Society Without Solidarity

Malik_riots_220x161 Kenan Malik in Eurozine:

In August 2011, smashing up stuff, and stealing it, was what defined the mayhem. In the 1980s, people living in Brixton, Tottenham, Handsworth and Toxteth, in the very places wrecked by the disorders, nevertheless supported the rioters. They recognized that the violence and the destruction were not ends in themselves but part of a necessary challenge to an oppressive system. Today, the fiercest opposition to the rioters comes from those who live in the areas they have trashed. There is real rage in these areas against the orgy of destruction.

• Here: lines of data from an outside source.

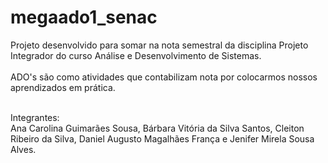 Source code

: # megaado1_senac
Projeto desenvolvido para somar na nota semestral da disciplina Projeto Integrador do curso Análise e Desenvolvimento de Sistemas. 
<br />
<br />
ADO's são como atividades que contabilizam nota por colocarmos nossos aprendizados em prática.
<br /><br />

Integrantes:
<br />
Ana Carolina Guimarães Sousa, Bárbara Vitória da Silva Santos, Cleiton Ribeiro da Silva, Daniel Augusto Magalhães França e Jenifer Mirela Sousa Alves.
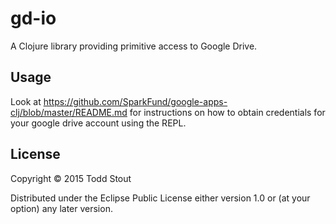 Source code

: # gd-io

A Clojure library providing primitive access to Google Drive.

## Usage
Look at https://github.com/SparkFund/google-apps-clj/blob/master/README.md for instructions on how to obtain credentials
for your google drive account using the REPL.


## License

Copyright © 2015 Todd Stout

Distributed under the Eclipse Public License either version 1.0 or (at
your option) any later version.
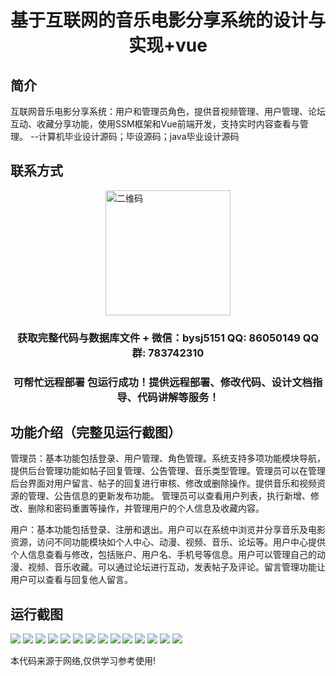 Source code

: <p><h1 align="center">基于互联网的音乐电影分享系统的设计与实现+vue</h1></p>

## 简介
互联网音乐电影分享系统：用户和管理员角色，提供音视频管理、用户管理、论坛互动、收藏分享功能，使用SSM框架和Vue前端开发，支持实时内容查看与管理。    --计算机毕业设计源码；毕设源码；java毕业设计源码


## 联系方式
<img src="https://bs-1329754181.cos.ap-shanghai.myqcloud.com/wx.jpg" alt="二维码" style="display: block; margin: 0 auto;" width="200px">
<p><h3 align="center">获取完整代码与数据库文件 + 微信：bysj5151 QQ: 86050149 QQ群: 783742310</h3></p>
<p><h3 align="center">可帮忙远程部署 包运行成功！提供远程部署、修改代码、设计文档指导、代码讲解等服务！</h3></p>

## 功能介绍（完整见运行截图）
管理员：基本功能包括登录、用户管理、角色管理。系统支持多项功能模块导航，提供后台管理功能如帖子回复管理、公告管理、音乐类型管理。管理员可以在管理后台界面对用户留言、帖子的回复进行审核、修改或删除操作。提供音乐和视频资源的管理、公告信息的更新发布功能。 管理员可以查看用户列表，执行新增、修改、删除和密码重置等操作，并管理用户的个人信息及收藏内容。

用户：基本功能包括登录、注册和退出。用户可以在系统中浏览并分享音乐及电影资源，访问不同功能模块如个人中心、动漫、视频、音乐、论坛等。用户中心提供个人信息查看与修改，包括账户、用户名、手机号等信息。用户可以管理自己的动漫、视频、音乐收藏。可以通过论坛进行互动，发表帖子及评论。留言管理功能让用户可以查看与回复他人留言。


## 运行截图
![](https://bs-1329754181.cos.ap-shanghai.myqcloud.com/ssm/InternetMusicMovieSharingSystem/img/001.jpg)
![](https://bs-1329754181.cos.ap-shanghai.myqcloud.com/ssm/InternetMusicMovieSharingSystem/img/002.jpg)
![](https://bs-1329754181.cos.ap-shanghai.myqcloud.com/ssm/InternetMusicMovieSharingSystem/img/003.jpg)
![](https://bs-1329754181.cos.ap-shanghai.myqcloud.com/ssm/InternetMusicMovieSharingSystem/img/004.jpg)
![](https://bs-1329754181.cos.ap-shanghai.myqcloud.com/ssm/InternetMusicMovieSharingSystem/img/005.jpg)
![](https://bs-1329754181.cos.ap-shanghai.myqcloud.com/ssm/InternetMusicMovieSharingSystem/img/006.jpg)
![](https://bs-1329754181.cos.ap-shanghai.myqcloud.com/ssm/InternetMusicMovieSharingSystem/img/007.jpg)
![](https://bs-1329754181.cos.ap-shanghai.myqcloud.com/ssm/InternetMusicMovieSharingSystem/img/008.jpg)
![](https://bs-1329754181.cos.ap-shanghai.myqcloud.com/ssm/InternetMusicMovieSharingSystem/img/009.jpg)
![](https://bs-1329754181.cos.ap-shanghai.myqcloud.com/ssm/InternetMusicMovieSharingSystem/img/010.jpg)
![](https://bs-1329754181.cos.ap-shanghai.myqcloud.com/ssm/InternetMusicMovieSharingSystem/img/011.jpg)
![](https://bs-1329754181.cos.ap-shanghai.myqcloud.com/ssm/InternetMusicMovieSharingSystem/img/012.jpg)
![](https://bs-1329754181.cos.ap-shanghai.myqcloud.com/ssm/InternetMusicMovieSharingSystem/img/013.jpg)
![](https://bs-1329754181.cos.ap-shanghai.myqcloud.com/ssm/InternetMusicMovieSharingSystem/img/014.jpg)

<p>本代码来源于网络,仅供学习参考使用!</p>

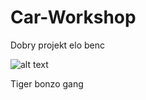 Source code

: # Car-Workshop

Dobry projekt elo benc

![alt text](https://img.youtube.com/vi/8qk4e1kJt3g/0.jpg)

Tiger bonzo gang
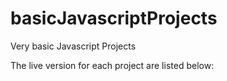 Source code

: # basicJavascriptProjects
Very basic Javascript Projects

The live version for each project are listed below: 


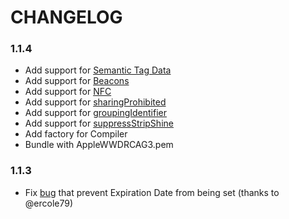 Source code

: # CHANGELOG

### 1.1.4
- Add support for [Semantic Tag Data](https://developer.apple.com/documentation/walletpasses/semantictags)
- Add support for [Beacons](https://developer.apple.com/documentation/walletpasses/pass/beacons)
- Add support for [NFC](https://developer.apple.com/documentation/walletpasses/pass/nfc)
- Add support for [sharingProhibited](https://developer.apple.com/documentation/walletpasses/pass)
- Add support for [groupingIdentifier](https://developer.apple.com/documentation/walletpasses/pass)
- Add support for [suppressStripShine](https://developer.apple.com/documentation/walletpasses/pass)
- Add factory for Compiler
- Bundle with AppleWWDRCAG3.pem

### 1.1.3
- Fix [bug](https://github.com/LauLamanApps/apple-passbook/issues/8) that prevent Expiration Date from being set (thanks to @ercole79)
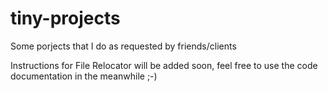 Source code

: # tiny-projects
Some porjects that I do as requested by friends/clients

Instructions for File Relocator will be added soon, feel free to use the code documentation in the meanwhile ;-)
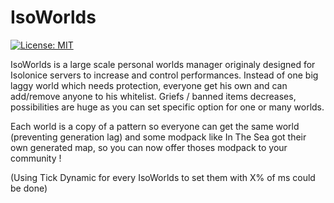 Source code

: IsoWorlds
============
[![License: MIT](https://img.shields.io/badge/License-MIT-blue.svg)](https://opensource.org/licenses/MIT)



IsoWorlds is a large scale personal worlds manager originaly designed for Isolonice servers to increase and control performances. Instead of one big laggy world which needs protection, everyone get his own and can add/remove anyone to his whitelist. 
 Griefs / banned items decreases, possibilities are huge as you can set specific option for one or many worlds. 
 
 Each world is a copy of a pattern so everyone can get the same world (preventing generation lag) and some modpack like In The Sea got their own generated map, so you can now offer thoses modpack to your community !

(Using Tick Dynamic for every IsoWorlds to set them with X% of ms could be done) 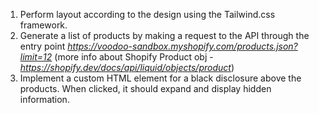 1. Perform layout according to the design using the Tailwind.css framework.
2. Generate a list of products by making a request to the API through the entry point *https://voodoo-sandbox.myshopify.com/products.json?limit=12* (more info about Shopify Product obj - *https://shopify.dev/docs/api/liquid/objects/product*)
3. Implement a custom HTML element for a black disclosure above the products. When clicked, it should expand and display hidden information.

Many on the Left, while condemning the riots, argue that they are nevertheless protests against poverty and social exclusion. “Many of the people involved,” the criminologist professor John Pitts suggested, “are likely to have been from low-income, high-unemployment estates, and many, if not most, do not have much of a legitimate future.” Many, such as former London mayor Ken Livingstone, have blamed the riots on the public expenditure cuts introduced by the current Coalition government.

There is little doubt that poverty and joblessness scar large areas of Britain and that the vicious public spending cuts will vastly exacerbate the problem. Tottenham, for instance, where the first riots broke out, is among London's poorest boroughs, with 54 applicants chasing every registered job vacancy. Britain is less equal, in wages, wealth and life chances, than at any time for a century. A map of the London riots matches almost exactly the map of the most deprived areas in London.

And yet, it is difficult to view the rioters simply as members of an “underclass”.